Des habitants de Bukavu, en particulier ceux de la commune de Kadutu, ainsi que le maire de la ville, le Dr Nicolas Kyalangaliwa, s’engagent pour une gestion efficace des déchets.
Cet engagement a été pris dimanche 22 mars 2026, lors d’une émission publique organisée par le Bloc Média dans le cadre du Mois vert, sous l’impulsion du Bureau de la coopération suisse en RDC.
Organisée au Stadium Mzee Laurent-Désiré Kabila, cette rencontre a permis un échange direct entre les autorités locales et la population autour de la gestion des déchets et la responsabilité citoyenne.
Face à ses administrés, le maire de Bukavu sous l’administration M23, Dr Nicolas Kyalangaliwa, a annoncé l’ouverture prochaine de trois nouveaux dépotoirs modernes au Sud-Kivu dont l’un à Nyantende, l’autre à Kabare et le réaménagement du site de Musigiko, dans la commune de Bagira.
Parmi les mesures annoncées, figure également la distribution gratuite d’arbres aux citoyens disposant d’espaces pour leur plantation. Dans le futur, il indique que la plantation d’arbres pourrait devenir obligatoire pour plusieurs ménages de la ville, après une phase de sensibilisation.
Le maire a par ailleurs souligné une amélioration notable de la situation sanitaire depuis la reprise des travaux communautaires « Salongo » sous le contrôle du M23. Les cas de maladies liées à l’insalubrité, telles que la fièvre typhoïde et d’autres maladies des mains sales, sont en baisse, indique-t-il.
Selon le maire, le principal problème reste le comportement des citoyens
« La question de la gestion des déchets est d’abord un problème dans la tête des habitants », a-t-il insisté.
Il a précisé que son administration privilégie d’abord la sensibilisation, la formation et la conscientisation, avant d’envisager des mesures contraignantes.
Il renseigne que son administration ne bénéficie pas de rétrocession dans les fonds d’abonnement versés par les ménages aux sociétés d’évacuation, promettant des opérations de contrôle pour garantir un service efficace.
Intervenant lors des échanges, Madame Madeleine Bwenge a rappelé que la population doit jouer un rôle central dans le tri des déchets à la source.

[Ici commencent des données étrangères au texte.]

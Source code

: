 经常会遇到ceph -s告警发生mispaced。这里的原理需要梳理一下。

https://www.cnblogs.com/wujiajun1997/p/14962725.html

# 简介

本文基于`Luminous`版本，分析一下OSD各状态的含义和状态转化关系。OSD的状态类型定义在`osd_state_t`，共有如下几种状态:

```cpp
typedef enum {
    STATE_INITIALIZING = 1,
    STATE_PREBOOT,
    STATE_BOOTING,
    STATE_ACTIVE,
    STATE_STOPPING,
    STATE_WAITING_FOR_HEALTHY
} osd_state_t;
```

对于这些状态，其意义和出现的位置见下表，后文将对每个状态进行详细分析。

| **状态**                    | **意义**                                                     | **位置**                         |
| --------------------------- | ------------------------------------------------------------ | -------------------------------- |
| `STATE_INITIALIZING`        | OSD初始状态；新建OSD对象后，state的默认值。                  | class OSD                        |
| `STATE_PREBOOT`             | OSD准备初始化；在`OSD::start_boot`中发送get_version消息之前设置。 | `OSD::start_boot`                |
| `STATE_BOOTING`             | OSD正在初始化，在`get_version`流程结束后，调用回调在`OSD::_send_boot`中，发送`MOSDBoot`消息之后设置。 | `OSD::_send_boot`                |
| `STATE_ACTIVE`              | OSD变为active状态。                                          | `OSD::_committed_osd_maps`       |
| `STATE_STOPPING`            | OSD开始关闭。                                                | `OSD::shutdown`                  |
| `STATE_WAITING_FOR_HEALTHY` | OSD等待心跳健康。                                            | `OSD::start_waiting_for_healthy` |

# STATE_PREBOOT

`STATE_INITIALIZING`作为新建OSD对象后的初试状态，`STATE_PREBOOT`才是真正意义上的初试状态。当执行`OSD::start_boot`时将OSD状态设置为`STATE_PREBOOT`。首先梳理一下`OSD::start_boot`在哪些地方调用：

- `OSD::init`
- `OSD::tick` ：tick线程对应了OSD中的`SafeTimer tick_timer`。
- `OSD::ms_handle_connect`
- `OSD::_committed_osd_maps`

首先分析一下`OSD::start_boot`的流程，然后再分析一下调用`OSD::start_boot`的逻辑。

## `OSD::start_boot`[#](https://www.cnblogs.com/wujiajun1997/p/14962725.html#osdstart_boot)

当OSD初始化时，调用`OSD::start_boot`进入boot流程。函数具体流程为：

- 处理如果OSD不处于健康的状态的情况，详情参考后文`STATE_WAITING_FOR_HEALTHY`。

Elle a notamment appelé les femmes à ne plus envoyer les enfants jeter les déchets de manière anarchique.
De son côté, Mizo Kabare a mis en lumière les défis logistiques du secteur d’évacuation. A l’en croire la ville de Bukavu produit plus de 890 tonnes de déchets par jour, nécessitant au moins 270 véhicules pour une évacuation efficace du lundi au samedi.
Il a encouragé les ménages non encore abonnés aux services d’évacuation à le faire rapidement, tout en plaidant pour la mise en place de véritables unités de recyclage, en lieu et place de simples dépotoirs.
Prenant la parole, CT Nelly Furaha, enseignante à l’Université Officielle de Bukavu, a alerté sur les conséquences environnementales de la pollution du lac Kivu.
Selon elle, les déchets charriés par les eaux de pluie vers le lac contribuent à la disparition d’espèces aquatiques, la pollution de l’eau avec des risques sanitaires accrus et des perturbations dans le fonctionnement de la centrale hydroélectrique de Ruzizi I, entraînant des délestages récurrents.
Au nom de la population de Kadutu, Alain Mutiki, membre de la société civile, s’est engagé à mettre en œuvre les recommandations issues de ces échanges, appelant à une véritable responsabilité citoyenne.
Cette émission publique s’est ainsi révélée être un cadre ouvert, participatif et constructif, favorisant un dialogue direct entre autorités et citoyens autour des solutions aux défis environnementaux de Bukavu.
Le directeur de la coopération suisse avec sa délégation, Thomas Jenatsch, s’est dit satisfait de cette émission publique et a rappelé que la coopération suisse n’est pas la solution aux problèmes des déchets mais a juste lancé un cadre de réflexion aux solutions appelé « Mois vert » entre citoyens, académiciens, organisations engagées et autorités.